Marc Copland et son quartet était à Mâcon une fin d’après-midi dominicale début décembre, on a profité de l’occasion.
Propos recueillis par Loleh Dorison le 1er décembre 2024 au Crescent, Mâcon.
Pour cette interview, j’ai décidé d’évoquer votre carrière dans son ensemble car, pour une grande part, je n’étais pas née... j’ai donc beaucoup de questions.
Marc : (rieur) Je pensais que tu aurais 65 ans !
Loleh : Tout d’abord, vous êtes né à Philadelphie et, si l’on consulte Google, on constate que beaucoup de grands jazzmen sont nés dans cette ville, alors pensez-vous être également né avec une prédisposition pour le jazz ?
Ah ah ! Je ne pense pas que cela fonctionne de cette manière.
Si on regarde bien, il semble que beaucoup de gens qui sont nés là-bas furent ou sont encore très talentueux.
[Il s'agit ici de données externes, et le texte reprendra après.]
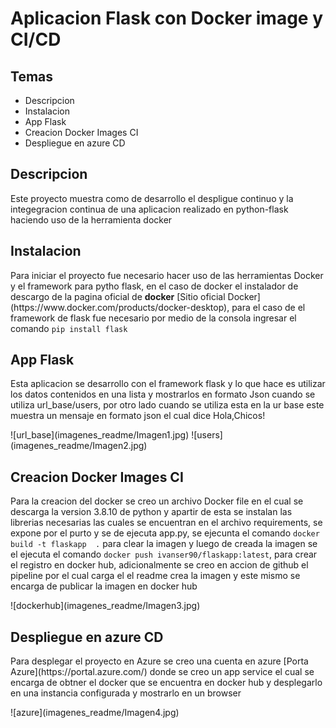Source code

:# Aplicacion Flask con Docker image y CI/CD

## Temas
- Descripcion
- Instalacion
- App Flask
- Creacion Docker Images CI
- Despliegue en azure CD


## Descripcion
<p>Este proyecto muestra como de desarrollo el despligue continuo y la integegracion continua de una aplicacion realizado en python-flask
haciendo uso de la herramienta docker</p>

## Instalacion
<p>Para iniciar el proyecto fue necesario hacer uso de las herramientas Docker y el framework para pytho flask, en el caso de docker el instalador de descargo de la pagina oficial de <strong>docker</strong> [Sitio oficial Docker](https://www.docker.com/products/docker-desktop), para el caso de el framework de flask fue necesario por medio de la consola ingresar el comando <code>pip install flask</code></p>

## App Flask
<p>Esta aplicacion se desarrollo con  el framework flask y lo que hace es utilizar los datos contenidos en una lista y mostrarlos en formato Json cuando se utiliza url_base/users, por otro lado cuando se utiliza esta en la ur base  este muestra un mensaje en formato json el cual dice  Hola,Chicos!</p>
![url_base](imagenes_readme/Imagen1.jpg)
![users](imagenes_readme/Imagen2.jpg)

## Creacion Docker Images CI
<p>Para la creacion del docker se creo un archivo Docker file en el cual se descarga la version 3.8.10 de python y apartir  de esta se instalan las librerias necesarias las cuales se encuentran en el archivo requirements, se expone por el purto y se de ejecuta app.py, se ejecunta el comando <code>docker build -t flaskapp  .</code>
para clear la imagen y luego de creada la imagen se el ejecuta el comando <code>docker push ivanser90/flaskapp:latest</code>, para crear el registro en docker hub, adicionalmente se creo en accion  de github el pipeline por el cual carga el el readme crea la imagen y este mismo se encarga de publicar la imagen en docker hub</p>
![dockerhub](imagenes_readme/Imagen3.jpg)

## Despliegue en azure CD
<p>Para desplegar el proyecto en Azure se creo una cuenta en azure [Porta Azure](https://portal.azure.com/)  donde se creo un app service el cual se encarga de obtner el docker que se encuentra en docker hub y desplegarlo en una instancia configurada y mostrarlo en un browser</p>
![azure](imagenes_readme/Imagen4.jpg)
Je pense que l’on peut dire la même chose de beaucoup de villes dans le monde. Par exemple à Détroit, il y avait les frères Jones. Ce que je trouve un peu inhabituel par contre, c’est que dans mon lycée, il y avait Michael et Randy Brecker. Michael et moi étions très proches. Mais oui, je pense que la plupart des grandes villes ont un bon nombre de grands musiciens.
Avez-vous grandi dans une famille de musiciens ?
Non, mon père était avocat, mon frère est devenu avocat et professeur de droit. Donc, moi j’étais un peu l’étranger de la famille...
L’intrus ?
Exactement.
Quels sont les grands musiciens dont vous vous inspirez ?
Il y en a tellement... difficile de savoir par où commencer. J’ai commencé comme saxophoniste avant de venir au piano, alors si je devais en choisir trois, ce serait Joni Mitchell, la façon dont elle joue du piano, Bill Evans et Herbie Hancock. Mais en tant que musicien, on essaie d’écouter tout le monde. J’ai toujours été très intéressé par la musique classique de la fin du XIXème siècle jusqu’à la première moitié du XXème siècle ; donc Debussy, Ravel, Satie, Chostakovitch, Prokofiev, Bartók, ont été des inspirations. Plus je les écoutais, plus je me rendais compte que cette musique impliquait une réflexion très poussée, très complexe, mais souvent très belle et parfois très puissante. Cela m’a donc fasciné et grandement influencé. Et c’est toujours le cas.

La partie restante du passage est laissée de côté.